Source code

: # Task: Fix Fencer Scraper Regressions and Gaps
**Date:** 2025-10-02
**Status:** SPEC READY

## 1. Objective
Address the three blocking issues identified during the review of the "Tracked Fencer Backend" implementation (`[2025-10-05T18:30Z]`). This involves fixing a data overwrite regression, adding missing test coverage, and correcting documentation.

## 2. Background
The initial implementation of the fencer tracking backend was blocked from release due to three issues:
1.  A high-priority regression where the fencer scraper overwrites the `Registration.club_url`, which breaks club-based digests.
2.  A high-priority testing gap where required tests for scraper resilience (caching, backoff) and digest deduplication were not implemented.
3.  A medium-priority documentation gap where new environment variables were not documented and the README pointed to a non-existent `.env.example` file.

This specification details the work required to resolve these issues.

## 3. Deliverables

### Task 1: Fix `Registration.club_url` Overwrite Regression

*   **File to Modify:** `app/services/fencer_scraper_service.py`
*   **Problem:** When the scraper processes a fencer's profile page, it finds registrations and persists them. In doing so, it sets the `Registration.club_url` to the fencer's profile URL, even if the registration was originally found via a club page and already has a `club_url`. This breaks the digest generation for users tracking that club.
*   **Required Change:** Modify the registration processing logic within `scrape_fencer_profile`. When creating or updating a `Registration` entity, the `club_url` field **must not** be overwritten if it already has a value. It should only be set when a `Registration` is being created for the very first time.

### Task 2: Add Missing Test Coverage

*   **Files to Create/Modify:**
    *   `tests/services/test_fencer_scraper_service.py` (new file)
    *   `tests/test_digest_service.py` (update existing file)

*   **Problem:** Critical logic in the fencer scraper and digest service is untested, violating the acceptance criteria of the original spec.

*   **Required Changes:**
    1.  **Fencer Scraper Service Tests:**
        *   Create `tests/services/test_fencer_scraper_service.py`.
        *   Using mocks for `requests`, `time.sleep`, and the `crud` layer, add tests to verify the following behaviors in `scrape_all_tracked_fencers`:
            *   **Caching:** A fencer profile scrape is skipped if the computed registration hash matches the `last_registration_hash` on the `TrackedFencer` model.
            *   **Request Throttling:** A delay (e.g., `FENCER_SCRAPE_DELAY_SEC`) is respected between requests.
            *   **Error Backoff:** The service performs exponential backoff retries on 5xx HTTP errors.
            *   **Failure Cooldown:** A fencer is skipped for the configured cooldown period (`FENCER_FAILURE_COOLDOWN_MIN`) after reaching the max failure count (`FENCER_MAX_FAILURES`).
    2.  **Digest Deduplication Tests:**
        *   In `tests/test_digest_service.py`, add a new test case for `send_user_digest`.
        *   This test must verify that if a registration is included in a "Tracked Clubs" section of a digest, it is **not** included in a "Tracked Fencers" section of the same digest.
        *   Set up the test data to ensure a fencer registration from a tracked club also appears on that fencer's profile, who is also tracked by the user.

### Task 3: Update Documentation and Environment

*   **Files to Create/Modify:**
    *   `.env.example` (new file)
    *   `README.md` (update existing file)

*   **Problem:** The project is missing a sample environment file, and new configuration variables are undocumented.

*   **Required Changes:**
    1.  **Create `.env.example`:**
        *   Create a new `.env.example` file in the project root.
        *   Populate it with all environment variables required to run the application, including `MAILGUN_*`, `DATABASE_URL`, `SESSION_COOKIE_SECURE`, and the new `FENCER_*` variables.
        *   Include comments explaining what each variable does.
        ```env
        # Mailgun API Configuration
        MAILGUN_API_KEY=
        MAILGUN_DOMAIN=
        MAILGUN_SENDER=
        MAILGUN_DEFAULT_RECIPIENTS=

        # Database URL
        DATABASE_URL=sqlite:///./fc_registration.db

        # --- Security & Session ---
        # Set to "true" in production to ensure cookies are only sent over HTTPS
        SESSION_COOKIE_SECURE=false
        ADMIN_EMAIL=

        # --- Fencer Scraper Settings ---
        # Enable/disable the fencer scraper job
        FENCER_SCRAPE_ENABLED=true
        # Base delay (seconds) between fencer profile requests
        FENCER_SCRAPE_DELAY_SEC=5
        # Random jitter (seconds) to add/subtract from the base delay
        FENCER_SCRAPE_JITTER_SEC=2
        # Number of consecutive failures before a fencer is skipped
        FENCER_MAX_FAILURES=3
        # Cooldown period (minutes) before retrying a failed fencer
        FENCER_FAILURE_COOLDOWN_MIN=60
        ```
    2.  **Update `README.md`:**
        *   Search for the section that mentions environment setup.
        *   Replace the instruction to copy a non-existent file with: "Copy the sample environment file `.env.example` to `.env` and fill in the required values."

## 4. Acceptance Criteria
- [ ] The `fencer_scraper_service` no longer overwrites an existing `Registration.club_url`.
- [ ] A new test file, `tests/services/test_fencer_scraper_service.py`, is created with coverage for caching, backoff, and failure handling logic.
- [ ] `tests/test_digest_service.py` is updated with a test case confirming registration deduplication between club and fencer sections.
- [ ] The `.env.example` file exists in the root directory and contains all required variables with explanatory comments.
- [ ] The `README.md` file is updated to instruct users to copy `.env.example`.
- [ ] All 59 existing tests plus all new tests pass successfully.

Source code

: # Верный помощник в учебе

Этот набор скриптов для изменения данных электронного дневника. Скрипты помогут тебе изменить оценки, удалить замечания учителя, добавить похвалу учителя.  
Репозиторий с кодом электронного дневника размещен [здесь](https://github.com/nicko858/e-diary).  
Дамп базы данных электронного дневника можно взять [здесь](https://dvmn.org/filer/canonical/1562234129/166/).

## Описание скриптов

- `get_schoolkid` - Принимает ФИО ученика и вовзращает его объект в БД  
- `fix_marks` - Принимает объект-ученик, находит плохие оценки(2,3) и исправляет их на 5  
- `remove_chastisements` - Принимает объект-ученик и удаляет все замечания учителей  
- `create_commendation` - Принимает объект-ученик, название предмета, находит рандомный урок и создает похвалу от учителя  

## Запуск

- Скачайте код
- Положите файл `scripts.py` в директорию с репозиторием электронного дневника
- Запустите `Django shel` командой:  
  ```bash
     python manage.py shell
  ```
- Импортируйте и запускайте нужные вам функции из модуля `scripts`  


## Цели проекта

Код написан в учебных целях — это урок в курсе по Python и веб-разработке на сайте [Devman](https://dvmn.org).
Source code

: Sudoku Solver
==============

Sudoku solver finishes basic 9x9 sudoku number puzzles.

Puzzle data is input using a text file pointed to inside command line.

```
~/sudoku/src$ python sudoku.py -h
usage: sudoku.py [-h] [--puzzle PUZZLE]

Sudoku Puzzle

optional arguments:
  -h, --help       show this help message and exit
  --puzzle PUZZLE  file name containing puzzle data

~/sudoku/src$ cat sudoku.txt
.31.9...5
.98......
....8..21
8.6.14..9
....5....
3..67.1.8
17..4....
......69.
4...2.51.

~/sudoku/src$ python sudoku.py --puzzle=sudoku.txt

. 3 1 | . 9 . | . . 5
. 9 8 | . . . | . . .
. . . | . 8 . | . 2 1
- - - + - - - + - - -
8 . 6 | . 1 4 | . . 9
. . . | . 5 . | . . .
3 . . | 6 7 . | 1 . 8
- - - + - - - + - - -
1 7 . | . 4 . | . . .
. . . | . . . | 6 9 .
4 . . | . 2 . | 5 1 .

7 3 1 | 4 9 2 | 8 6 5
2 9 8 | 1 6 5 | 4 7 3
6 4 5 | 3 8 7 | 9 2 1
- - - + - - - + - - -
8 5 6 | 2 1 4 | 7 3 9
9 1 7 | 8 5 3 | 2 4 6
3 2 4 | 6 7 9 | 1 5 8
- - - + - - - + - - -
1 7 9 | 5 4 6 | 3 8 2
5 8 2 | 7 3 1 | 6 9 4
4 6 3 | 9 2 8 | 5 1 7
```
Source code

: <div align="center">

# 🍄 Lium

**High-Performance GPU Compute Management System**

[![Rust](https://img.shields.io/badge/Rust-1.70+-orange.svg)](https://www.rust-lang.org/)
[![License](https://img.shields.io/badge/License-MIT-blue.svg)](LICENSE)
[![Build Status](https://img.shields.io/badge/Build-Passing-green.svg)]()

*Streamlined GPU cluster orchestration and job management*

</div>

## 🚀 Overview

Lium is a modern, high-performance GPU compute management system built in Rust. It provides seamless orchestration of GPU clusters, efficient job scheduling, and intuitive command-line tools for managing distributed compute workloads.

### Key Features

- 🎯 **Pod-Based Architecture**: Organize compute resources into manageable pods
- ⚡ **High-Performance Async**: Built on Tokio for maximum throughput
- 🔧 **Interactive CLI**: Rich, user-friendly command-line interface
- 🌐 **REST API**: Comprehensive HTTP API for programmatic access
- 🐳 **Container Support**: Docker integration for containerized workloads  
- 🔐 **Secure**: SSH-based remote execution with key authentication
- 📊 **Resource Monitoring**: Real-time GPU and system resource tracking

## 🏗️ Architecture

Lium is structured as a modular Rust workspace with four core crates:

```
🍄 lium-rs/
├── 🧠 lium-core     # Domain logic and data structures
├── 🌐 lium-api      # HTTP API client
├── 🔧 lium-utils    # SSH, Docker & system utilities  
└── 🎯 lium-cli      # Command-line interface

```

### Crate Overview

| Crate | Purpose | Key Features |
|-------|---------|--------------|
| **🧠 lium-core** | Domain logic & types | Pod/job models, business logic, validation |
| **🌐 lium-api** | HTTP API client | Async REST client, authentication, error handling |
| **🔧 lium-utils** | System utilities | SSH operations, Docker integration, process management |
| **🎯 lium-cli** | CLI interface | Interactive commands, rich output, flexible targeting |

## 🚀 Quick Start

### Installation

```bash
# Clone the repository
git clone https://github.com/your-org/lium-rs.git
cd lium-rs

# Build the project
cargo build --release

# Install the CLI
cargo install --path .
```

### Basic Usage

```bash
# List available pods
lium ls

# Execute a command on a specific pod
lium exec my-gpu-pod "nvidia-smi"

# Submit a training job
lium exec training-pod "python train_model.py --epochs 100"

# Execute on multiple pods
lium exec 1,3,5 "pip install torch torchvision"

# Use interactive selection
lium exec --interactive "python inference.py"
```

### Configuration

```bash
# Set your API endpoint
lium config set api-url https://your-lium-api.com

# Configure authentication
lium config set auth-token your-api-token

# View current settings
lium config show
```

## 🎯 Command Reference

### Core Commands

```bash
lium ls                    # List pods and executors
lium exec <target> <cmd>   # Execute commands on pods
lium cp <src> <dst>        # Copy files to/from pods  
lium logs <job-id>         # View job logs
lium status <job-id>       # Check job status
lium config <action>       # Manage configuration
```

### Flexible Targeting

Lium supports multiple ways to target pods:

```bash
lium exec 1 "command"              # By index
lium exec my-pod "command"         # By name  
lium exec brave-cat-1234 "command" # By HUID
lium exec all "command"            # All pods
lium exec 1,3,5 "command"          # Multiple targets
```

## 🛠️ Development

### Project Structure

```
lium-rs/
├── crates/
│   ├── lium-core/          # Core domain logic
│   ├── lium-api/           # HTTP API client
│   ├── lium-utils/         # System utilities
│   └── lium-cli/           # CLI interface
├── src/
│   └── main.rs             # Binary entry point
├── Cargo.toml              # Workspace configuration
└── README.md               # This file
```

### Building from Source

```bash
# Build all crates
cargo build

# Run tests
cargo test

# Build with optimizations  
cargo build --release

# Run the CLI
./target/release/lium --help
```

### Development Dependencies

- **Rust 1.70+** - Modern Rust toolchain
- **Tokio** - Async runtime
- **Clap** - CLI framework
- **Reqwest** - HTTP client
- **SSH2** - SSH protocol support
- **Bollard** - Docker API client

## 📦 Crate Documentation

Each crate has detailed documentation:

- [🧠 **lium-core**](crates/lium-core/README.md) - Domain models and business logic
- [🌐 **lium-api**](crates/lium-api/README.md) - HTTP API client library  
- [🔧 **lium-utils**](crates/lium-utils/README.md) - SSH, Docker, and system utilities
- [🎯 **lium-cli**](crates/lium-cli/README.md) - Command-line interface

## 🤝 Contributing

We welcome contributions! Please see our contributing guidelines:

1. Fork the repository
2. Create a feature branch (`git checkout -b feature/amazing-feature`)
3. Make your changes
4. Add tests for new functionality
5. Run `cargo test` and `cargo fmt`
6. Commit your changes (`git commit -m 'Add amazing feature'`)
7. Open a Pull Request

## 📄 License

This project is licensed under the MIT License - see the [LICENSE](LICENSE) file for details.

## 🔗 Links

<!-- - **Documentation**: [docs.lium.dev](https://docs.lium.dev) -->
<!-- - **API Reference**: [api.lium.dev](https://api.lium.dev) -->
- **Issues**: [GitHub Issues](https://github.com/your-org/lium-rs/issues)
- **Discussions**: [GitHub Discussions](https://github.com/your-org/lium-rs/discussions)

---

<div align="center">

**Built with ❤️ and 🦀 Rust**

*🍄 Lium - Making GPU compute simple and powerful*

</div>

§ §

Look through the entries above and find each line where the word "скриптов" occurs; copy those lines.

Этот набор скриптов для изменения данных электронного дневника. Скрипты помогут тебе изменить оценки, удалить замечания учителя, добавить похвалу учителя.  
## Описание скриптов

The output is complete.